For non-Hindi speakers, ‘Chota Bharat’ means ‘Little India’. New Delhi refers to Mauritius as such since the days of Prime Minister Indira Gandhi.
C. Raja Mohan reminds India that Mauritius is a sovereign entity “with a unique national culture and an international identity of its own.
He says Delhi needs to change the lens through which it sees the country.
He speaks about the diaspora with which India relates to Mauritius and certainly the strategic significance of Mauritius. India is renewing the power game in the Indian Ocean.
Mauritius is said to have granted the grand ally an Island on its own to build a ‘defence’ system. More or less it is like a miniature landmark compared to the Diego Garcia power base occupied by the Americans.
“Prime Minister Narendra Modi saw Mauritius as part of India’s neighbourhood and invited its leaders to join his inauguration along with other South Asian leaders.
“It was during his visit to Mauritius in 2015 that Modi unveiled an ambitious policy called the SAGAR (security and growth for all).
“It was India’s first significant policy statement on the Indian Ocean in many decades. Delhi has some ways to go before it can translate the logic of SAGAR into effective outcomes on the ground.”
Not everything was well between Mauritius and India since 2014. But the victory of Pravind Jugnauth, though tainted with claims of electoral fraud, is seen by New Delhi as a sign.
NEW GENERATION OF LEADERS
It says to India the country has found a replacement to the elderly statesmen who were once the mighty political animals on the Island.
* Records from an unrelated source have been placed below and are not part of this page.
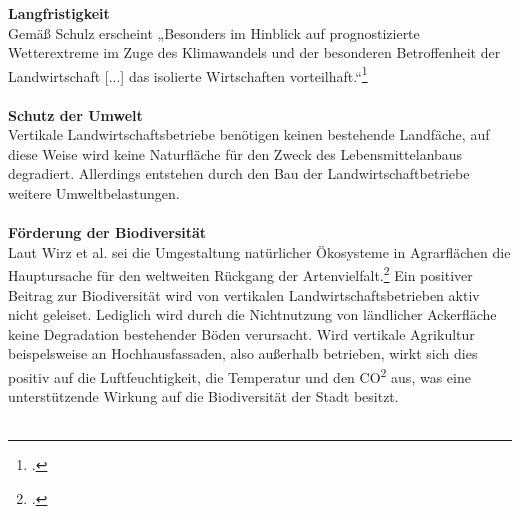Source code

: \documentclass{scrartcl}
\begin{document}

\textbf{Langfristigkeit}\\
Gemäß Schulz erscheint „Besonders im Hinblick auf prognostizierte Wetterextreme im Zuge des Klimawandels und der besonderen Betroffenheit der Landwirtschaft [...] das isolierte Wirtschaften vorteilhaft.“\footcite{Schulz2013UrbaneLandmanagements}\\
\\
\textbf{Schutz der Umwelt}\\
Vertikale Landwirtschaftsbetriebe benötigen keinen bestehende Landfäche, auf diese Weise wird keine Naturfläche für den Zweck des Lebensmittelanbaus degradiert. Allerdings entstehen durch den Bau der Landwirtschaftbetriebe weitere Umweltbelastungen. \\
\\
\textbf{Förderung der Biodiversität}\\
Laut Wirz et al. sei die Umgestaltung natürlicher Ökosysteme in Agrarflächen die Hauptursache für den weltweiten Rückgang der Artenvielfalt.\footcite[S.18]{Wirz2017Okologisierte2050} Ein positiver Beitrag zur Biodiversität wird von vertikalen Landwirtschaftsbetrieben aktiv nicht geleiset. Lediglich wird durch die Nichtnutzung von ländlicher Ackerfläche keine Degradation bestehender Böden verursacht.
Wird vertikale Agrikultur beispelsweise an Hochhausfassaden, also außerhalb betrieben, wirkt sich dies positiv auf die Luftfeuchtigkeit, die Temperatur und den CO\textsuperscript{2} aus, was eine unterstützende Wirkung auf die Biodiversität der Stadt besitzt.\\
\\
\end{document}
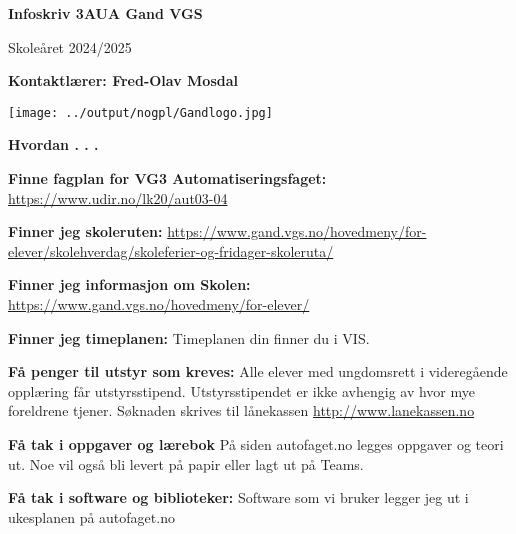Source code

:\documentclass[12pt,a4paper]{article}
\begin{document}
\begin{titlepage}
   \begin{center}
       \vspace*{1cm}

       \textbf{Infoskriv 3AUA Gand VGS}

       \vspace{0.5cm}
        Skoleåret 2024/2025
            
       \vspace{1.5cm}

       \textbf{Kontaktlærer: Fred-Olav Mosdal}

       \vfill
            
            
     
       \texttt{[image: ../output/nogpl/Gandlogo.jpg]}
    \vfill        
            
   \end{center}
\end{titlepage}


\centerline{\bf Hvordan . . .} \bigskip 

\noindent
{\bf Finne fagplan for VG3 Automatiseringsfaget:} \url{https://www.udir.no/lk20/aut03-04}
\vskip 10pt

\noindent
{\bf Finner jeg skoleruten:} \url{https://www.gand.vgs.no/hovedmeny/for-elever/skolehverdag/skoleferier-og-fridager-skoleruta/}
\vskip 10pt

\noindent
{\bf Finner jeg informasjon om Skolen:} \url{https://www.gand.vgs.no/hovedmeny/for-elever/}
\vskip 10pt

\noindent
{\bf Finner jeg timeplanen:} Timeplanen din finner du i VIS. 
\vskip 10pt

\noindent
{\bf Få penger til utstyr som kreves:} Alle elever med ungdomsrett i videregående opplæring får utstyrsstipend. Utstyrsstipendet er ikke avhengig av hvor mye foreldrene tjener.
Søknaden skrives til lånekassen \url{http://www.lanekassen.no}
\vskip 10pt

\noindent
{\bf Få tak i oppgaver og lærebok} På siden autofaget.no legges oppgaver og teori ut. Noe vil også bli levert på papir eller lagt ut på Teams. 
\vskip 10pt

\noindent
{\bf Få tak i  software og biblioteker:} Software som vi bruker legger jeg ut i ukesplanen på autofaget.no  
\vskip 10pt
\end{document}
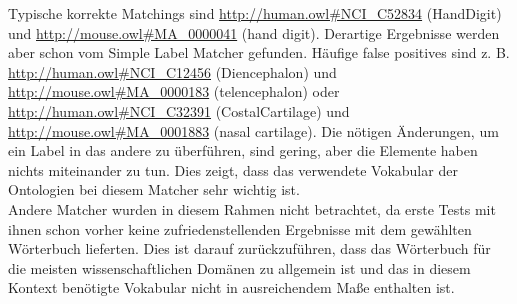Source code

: 		Typische korrekte Matchings sind \url{http://human.owl#NCI_C52834}
		(Hand\textunderscore Digit) und
		\url{http://mouse.owl#MA_0000041} (hand digit). Derartige Ergebnisse werden
		aber schon vom Simple Label Matcher gefunden. Häufige false positives sind
		z. B. \url{http://human.owl#NCI_C12456} (Diencephalon) und
		\url{http://mouse.owl#MA_0000183} (telencephalon) oder
		\url{http://human.owl#NCI_C32391} (Costal\textunderscore Cartilage) und
		\url{http://mouse.owl#MA_0001883} (nasal cartilage). Die nötigen Änderungen,
		um ein Label in das andere zu überführen, sind gering, aber die Elemente haben
		nichts miteinander zu tun. Dies zeigt, dass das verwendete Vokabular der
		Ontologien bei diesem Matcher sehr wichtig ist.\\
		Andere Matcher wurden in diesem Rahmen nicht betrachtet, da erste Tests mit
		ihnen schon vorher keine zufriedenstellenden Ergebnisse mit dem gewählten
		Wörterbuch lieferten.
		Dies ist darauf zurückzuführen, dass das Wörterbuch für die meisten
		wissenschaftlichen Domänen zu allgemein ist und das in diesem Kontext
		benötigte Vokabular nicht in ausreichendem Maße enthalten ist.
		
		\pagebreak[4]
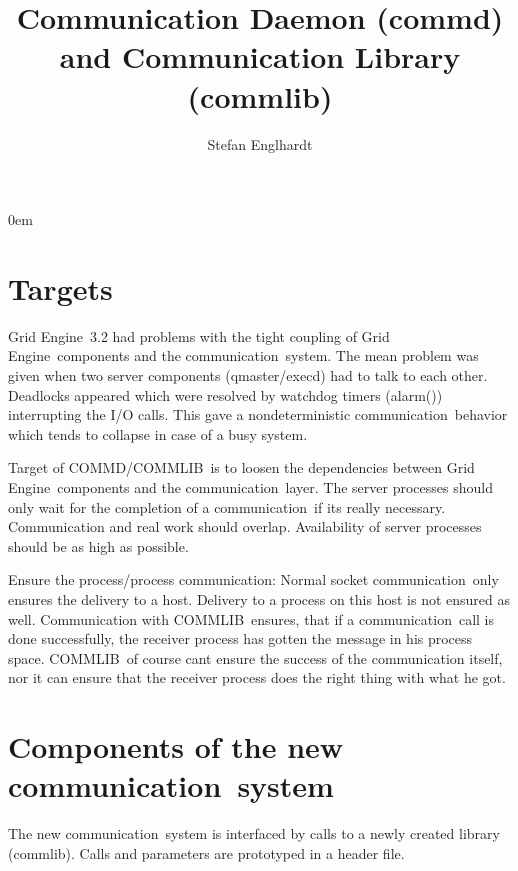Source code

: 
\newcommand{\C}    {Grid Engine}
\newcommand{\CD}   {COMMD}
\newcommand{\cd}   {commd}
\newcommand{\CL}   {COMMLIB}
\newcommand{\cl}   {commlib}
\newcommand{\co}   {communication}

\title{Communication Daemon (\cd) and Communication Library (\cl)}

\author{Stefan Englhardt}

\frenchspacing
\sloppy
\parindent 0em


\maketitle

\section{Targets}

\C\ 3.2 had problems with the tight coupling of \C\ components and 
the \co\ system. The mean problem was given when two server components 
(qmaster/execd) had to talk to each other. Deadlocks appeared which were
resolved by watchdog timers (alarm()) interrupting the I/O calls. This 
gave a nondeterministic \co\ behavior which tends to collapse in 
case of a busy system. 


Target of \CD/\CL\ is to loosen the dependencies between \C\ components and 
the \co\ layer. The server processes should only wait for the  
completion of a \co\ if its really necessary. Communication and real work 
should overlap. Availability of server processes should be as high as 
possible.


Ensure the process/process \co:
Normal socket \co\ only ensures the delivery to a host. Delivery to
a process on this host is not ensured as well. Communication with
\CL\ ensures, that if a \co\ call is done successfully, the receiver 
process has gotten the message in his process space. \CL\ of course cant
ensure the success of the communication itself, nor it can ensure that 
the receiver process does the right thing with what he got.


\section{Components of the new \co\ system}
The new \co\ system is interfaced by calls to a newly created library 
(commlib). Calls and parameters are prototyped in a header file.

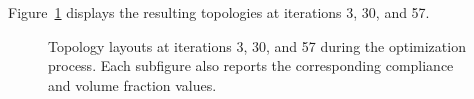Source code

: \documentclass[mathpazo]{cicp}
\begin{document}
Figure~\ref{fig:canti_04_all} displays the resulting topologies at iterations 3, 30, and 57.
\begin{figure}[htp]
	\centering
	\caption{Topology layouts at iterations 3, 30, and 57 during the optimization process. Each subfigure also reports the corresponding compliance and volume fraction values.}
	\label{fig:canti_04_all}
\end{figure}
\end{document}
The defeat of the Labour Party (PTR) and the MMM of Paul Berenger in the recent poll is revealing.
And the writer is right on this point, that is India should now look at Mauritius as a matured partner.
“Its leaders are also conscious of the island’s special place in the Indian Ocean as a thriving economic hub and an attractive strategic location. Although it is quite small with just 1.3 million people, Mauritius has been punching way above its weight.”
He calls on India to explore the immense possibilities for elevating India’s strategic partnership “with an island that is looking beyond sugar plantations to financial services and technological innovation.”
The writer calls Mauritians geniuses and its location is crucial as it is is a stepping stone to multiple geographies.
He talks of new investments that are pouring into Africa. Hence Mauritius can be the fulcrum for India’s own African economic outreach.
His advice is that India should look at Mauritius as the leading nation in a collectivity of Islands.
This will make Mauritius the pivot of New Delhi’s island policy. But provided this pivot can facilitate a number of Indian commercial deals.
He suggested activities such as banking gateway, the hub for flights to and from Indian cities and tourism.
“India could also contribute to the evolution of Mauritius as a regional centre for technological innovation. India has not really responded so far to the demands from Mauritius for higher education facilities from India like the IIT.”
Besides IT and strategic involvements, he thinks climate change and sustainable development or the blue economy are challenges for Mauritius.
Henceforth, Mauritius could be the right partner in promoting Indian initiatives in these areas.
In short, he is saying India should not take Mauritius for granted and urged the creation of an office for a defence adviser in Mauritius to serve the Islands demands and that of East African states.